- REQUIREMENT
Every record here must be copied exactly, except for the images it holds.

- MATERIAL PROVIDED
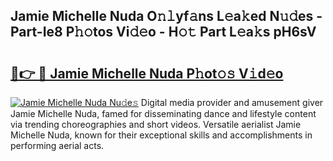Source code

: ## Jamie Michelle Nuda O𝚗𝚕yf𝚊ns L𝚎a𝚔ed N𝚞𝚍es - Part-Ie8 P𝚑𝚘tos Vi𝚍𝚎o - H𝚘𝚝 Part L𝚎a𝚔s pH6sV

# <h2><a href="http://kfdkusd.oniu.top/?m=Jamie+Michelle+Nuda">🔗👉 🔴 Jamie Michelle Nuda P𝚑ot𝚘𝚜 V𝚒d𝚎o</a></h2>

[![Jamie Michelle Nuda Nu𝚍e𝚜](https://i.imgur.com/0qMVB7G.gif)](http://kfdkusd.oniu.top/?m=Jamie+Michelle+Nuda)
Digital media provider and amusement giver Jamie Michelle Nuda, famed for disseminating dance and lifestyle content via trending choreographies and short videos. Versatile aerialist Jamie Michelle Nuda, known for their exceptional skills and accomplishments in performing aerial acts.  
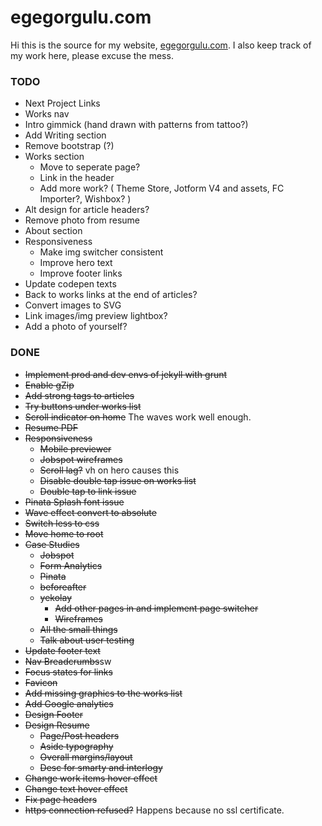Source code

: egegorgulu.com
==============
Hi this is the source for my website, [egegorgulu.com](www.egegorgulu.com). I also keep track of my work here, please excuse the mess.

### TODO
- Next Project Links
- Works nav
- Intro gimmick (hand drawn with patterns from tattoo?)
- Add Writing section
- Remove bootstrap (?)
- Works section 
	- Move to seperate page?
	- Link in the header
	- Add more work? ( Theme Store, Jotform V4 and assets, FC Importer?, Wishbox? )
- Alt design for article headers?
- Remove photo from resume
- About section
- Responsiveness
	- Make img switcher consistent
	- Improve hero text
	- Improve footer links
- Update codepen texts
- Back to works links at the end of articles?
- Convert images to SVG
- Link images/img preview lightbox?
- Add a photo of yourself?


### DONE
- ~~Implement prod and dev envs of jekyll with grunt~~
- ~~Enable gZip~~
- ~~Add strong tags to articles~~
- ~~Try buttons under works list~~
- ~~Scroll indicator on home~~ The waves work well enough.
- ~~Resume PDF~~
- ~~Responsiveness~~
	- ~~Mobile previewer~~
	- ~~Jobspot wireframes~~
	- ~~Scroll lag?~~ vh on hero causes this
	- ~~Disable double tap issue on works list~~
	- ~~Double tap to link issue~~
- ~~Pinata Splash font issue~~
- ~~Wave effect convert to absolute~~
- ~~Switch less to css~~
- ~~Move home to root~~
- ~~Case Studies~~
	- ~~Jobspot~~
	- ~~Form Analytics~~
	- ~~Pinata~~
	- ~~beforeafter~~
	- ~~yekolay~~
		- ~~Add other pages in and implement page switcher~~
		- ~~Wireframes~~
	- ~~All the small things~~
	- ~~Talk about user testing~~
- ~~Update footer text~~
- ~~Nav Breadcrumbs~~sw
- ~~Focus states for links~~
- ~~Favicon~~
- ~~Add missing graphics to the works list~~
- ~~Add Google analytics~~
- ~~Design Footer~~
- ~~Design Resume~~
	- ~~Page/Post headers~~
	- ~~Aside typography~~
	- ~~Overall margins/layout~~
	- ~~Desc for smarty and interlogy~~
- ~~Change work items hover effect~~
- ~~Change text hover effect~~
- ~~Fix page headers~~
- ~~https connection refused?~~ Happens because no ssl certificate.
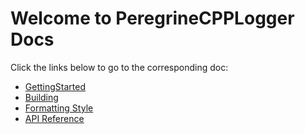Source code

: # Welcome to PeregrineCPPLogger Docs

Click the links below to go to the corresponding doc:

* [GettingStarted](/GettingStarted)
* [Building](/Building)
* [Formatting Style](/FormattingStyle)
* [API Reference](/APIReference)
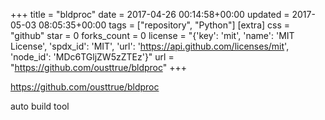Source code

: +++
title = "bldproc"
date = 2017-04-26 00:14:58+00:00
updated = 2017-05-03 08:05:35+00:00
tags = ["repository", "Python"]
[extra]
css = "github"
star = 0
forks_count = 0
license = "{'key': 'mit', 'name': 'MIT License', 'spdx_id': 'MIT', 'url': 'https://api.github.com/licenses/mit', 'node_id': 'MDc6TGljZW5zZTEz'}"
url = "https://github.com/ousttrue/bldproc"
+++

<https://github.com/ousttrue/bldproc>

auto build tool
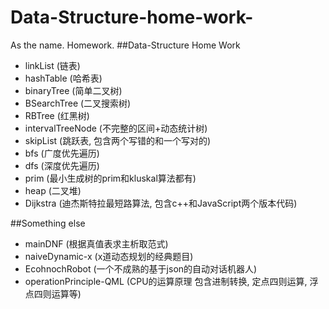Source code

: # Data-Structure-home-work-
As the name. Homework.
##Data-Structure Home Work
  * linkList          (链表)
  * hashTable         (哈希表)
  * binaryTree        (简单二叉树)
  * BSearchTree       (二叉搜索树)
  * RBTree            (红黑树)
  * intervalTreeNode  (不完整的区间+动态统计树)
  * skipList          (跳跃表, 包含两个写错的和一个写对的)
  * bfs               (广度优先遍历)
  * dfs               (深度优先遍历)
  * prim              (最小生成树的prim和kluskal算法都有)
  * heap              (二叉堆)
  * Dijkstra          (迪杰斯特拉最短路算法, 包含c++和JavaScript两个版本代码)
  
  
##Something else
  * mainDNF           (根据真值表求主析取范式)
  * naiveDynamic-x    (x道动态规划的经典题目)
  * EcohnochRobot     (一个不成熟的基于json的自动对话机器人)
  * operationPrinciple-QML  (CPU的运算原理 包含进制转换, 定点四则运算, 浮点四则运算等)

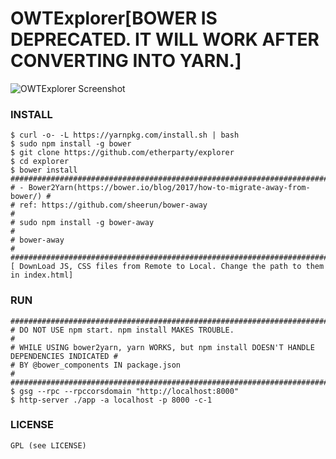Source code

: # OWTExplorer[BOWER IS DEPRECATED. IT WILL WORK AFTER CONVERTING INTO YARN.]
![OWTExplorer Screenshot](http://i.imgur.com/NHFYq0x.png)

### INSTALL
    $ curl -o- -L https://yarnpkg.com/install.sh | bash
    $ sudo npm install -g bower
    $ git clone https://github.com/etherparty/explorer
    $ cd explorer
    $ bower install
    ############################################################################ 
    # - Bower2Yarn(https://bower.io/blog/2017/how-to-migrate-away-from-bower/) #
    # ref: https://github.com/sheerun/bower-away                               # 
    # sudo npm install -g bower-away                                           #
    # bower-away                                                               # 
    ############################################################################
    [ DownLoad JS, CSS files from Remote to Local. Change the path to them in index.html]
### RUN
    #############################################################################################
    # DO NOT USE npm start. npm install MAKES TROUBLE.                                          #                    
    # WHILE USING bower2yarn, yarn WORKS, but npm install DOESN'T HANDLE DEPENDENCIES INDICATED #
    # BY @bower_components IN package.json                                                      #
    #############################################################################################
    $ gsg --rpc --rpccorsdomain "http://localhost:8000"
    $ http-server ./app -a localhost -p 8000 -c-1

### LICENSE
    GPL (see LICENSE)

- OUTPUT
Source code

: ## Jamie Michelle Nuda O𝚗𝚕yf𝚊ns L𝚎a𝚔ed N𝚞𝚍es - Part-Ie8 P𝚑𝚘tos Vi𝚍𝚎o - H𝚘𝚝 Part L𝚎a𝚔s pH6sV

# <h2><a href="http://kfdkusd.oniu.top/?m=Jamie+Michelle+Nuda">🔗👉 🔴 Jamie Michelle Nuda P𝚑ot𝚘𝚜 V𝚒d𝚎o</a></h2>

[![Jamie Michelle Nuda Nu𝚍e𝚜](https://i.imgur.com/0qMVB7G.gif)](http://kfdkusd.oniu.top/?m=Jamie+Michelle+Nuda)
Digital media provider and amusement giver Jamie Michelle Nuda, famed for disseminating dance and lifestyle content via trending choreographies and short videos. Versatile aerialist Jamie Michelle Nuda, known for their exceptional skills and accomplishments in performing aerial acts.  
Source code

: egegorgulu.com
==============
Hi this is the source for my website, [egegorgulu.com](www.egegorgulu.com). I also keep track of my work here, please excuse the mess.

### TODO
- Next Project Links
- Works nav
- Intro gimmick (hand drawn with patterns from tattoo?)
- Add Writing section
- Remove bootstrap (?)
- Works section 
	- Move to seperate page?
	- Link in the header
	- Add more work? ( Theme Store, Jotform V4 and assets, FC Importer?, Wishbox? )
- Alt design for article headers?
- Remove photo from resume
- About section
- Responsiveness
	- Make img switcher consistent
	- Improve hero text
	- Improve footer links
- Update codepen texts
- Back to works links at the end of articles?
- Convert images to SVG
- Link images/img preview lightbox?
- Add a photo of yourself?


### DONE
- ~~Implement prod and dev envs of jekyll with grunt~~
- ~~Enable gZip~~
- ~~Add strong tags to articles~~
- ~~Try buttons under works list~~
- ~~Scroll indicator on home~~ The waves work well enough.
- ~~Resume PDF~~
- ~~Responsiveness~~
	- ~~Mobile previewer~~
	- ~~Jobspot wireframes~~
	- ~~Scroll lag?~~ vh on hero causes this
	- ~~Disable double tap issue on works list~~
	- ~~Double tap to link issue~~
- ~~Pinata Splash font issue~~
- ~~Wave effect convert to absolute~~
- ~~Switch less to css~~
- ~~Move home to root~~
- ~~Case Studies~~
	- ~~Jobspot~~
	- ~~Form Analytics~~
	- ~~Pinata~~
	- ~~beforeafter~~
	- ~~yekolay~~
		- ~~Add other pages in and implement page switcher~~
		- ~~Wireframes~~
	- ~~All the small things~~
	- ~~Talk about user testing~~
- ~~Update footer text~~
- ~~Nav Breadcrumbs~~sw
- ~~Focus states for links~~
- ~~Favicon~~
- ~~Add missing graphics to the works list~~
- ~~Add Google analytics~~
- ~~Design Footer~~
- ~~Design Resume~~
	- ~~Page/Post headers~~
	- ~~Aside typography~~
	- ~~Overall margins/layout~~
	- ~~Desc for smarty and interlogy~~
- ~~Change work items hover effect~~
- ~~Change text hover effect~~
- ~~Fix page headers~~
- ~~https connection refused?~~ Happens because no ssl certificate.
Source code

: # Welcome to PeregrineCPPLogger Docs

Click the links below to go to the corresponding doc:

* [GettingStarted](/GettingStarted)
* [Building](/Building)
* [Formatting Style](/FormattingStyle)
* [API Reference](/APIReference)
Source code

: +++
title = "bldproc"
date = 2017-04-26 00:14:58+00:00
updated = 2017-05-03 08:05:35+00:00
tags = ["repository", "Python"]
[extra]
css = "github"
star = 0
forks_count = 0
license = "{'key': 'mit', 'name': 'MIT License', 'spdx_id': 'MIT', 'url': 'https://api.github.com/licenses/mit', 'node_id': 'MDc6TGljZW5zZTEz'}"
url = "https://github.com/ousttrue/bldproc"
+++

<https://github.com/ousttrue/bldproc>

auto build tool
Source code

: # Data-Structure-home-work-
As the name. Homework.
##Data-Structure Home Work
  * linkList          (链表)
  * hashTable         (哈希表)
  * binaryTree        (简单二叉树)
  * BSearchTree       (二叉搜索树)
  * RBTree            (红黑树)
  * intervalTreeNode  (不完整的区间+动态统计树)
  * skipList          (跳跃表, 包含两个写错的和一个写对的)
  * bfs               (广度优先遍历)
  * dfs               (深度优先遍历)
  * prim              (最小生成树的prim和kluskal算法都有)
  * heap              (二叉堆)
  * Dijkstra          (迪杰斯特拉最短路算法, 包含c++和JavaScript两个版本代码)
  
  
##Something else
  * mainDNF           (根据真值表求主析取范式)
  * naiveDynamic-x    (x道动态规划的经典题目)
  * EcohnochRobot     (一个不成熟的基于json的自动对话机器人)
  * operationPrinciple-QML  (CPU的运算原理 包含进制转换, 定点四则运算, 浮点四则运算等)

Source code

: # OWTExplorer[BOWER IS DEPRECATED. IT WILL WORK AFTER CONVERTING INTO YARN.]
![OWTExplorer Screenshot](http://i.imgur.com/NHFYq0x.png)

### INSTALL
    $ curl -o- -L https://yarnpkg.com/install.sh | bash
    $ sudo npm install -g bower
    $ git clone https://github.com/etherparty/explorer
    $ cd explorer
    $ bower install
    ############################################################################ 
    # - Bower2Yarn(https://bower.io/blog/2017/how-to-migrate-away-from-bower/) #
    # ref: https://github.com/sheerun/bower-away                               # 
    # sudo npm install -g bower-away                                           #
    # bower-away                                                               # 
    ############################################################################
    [ DownLoad JS, CSS files from Remote to Local. Change the path to them in index.html]
### RUN
    #############################################################################################
    # DO NOT USE npm start. npm install MAKES TROUBLE.                                          #                    
    # WHILE USING bower2yarn, yarn WORKS, but npm install DOESN'T HANDLE DEPENDENCIES INDICATED #
    # BY @bower_components IN package.json                                                      #
    #############################################################################################
    $ gsg --rpc --rpccorsdomain "http://localhost:8000"
    $ http-server ./app -a localhost -p 8000 -c-1

### LICENSE
    GPL (see LICENSE)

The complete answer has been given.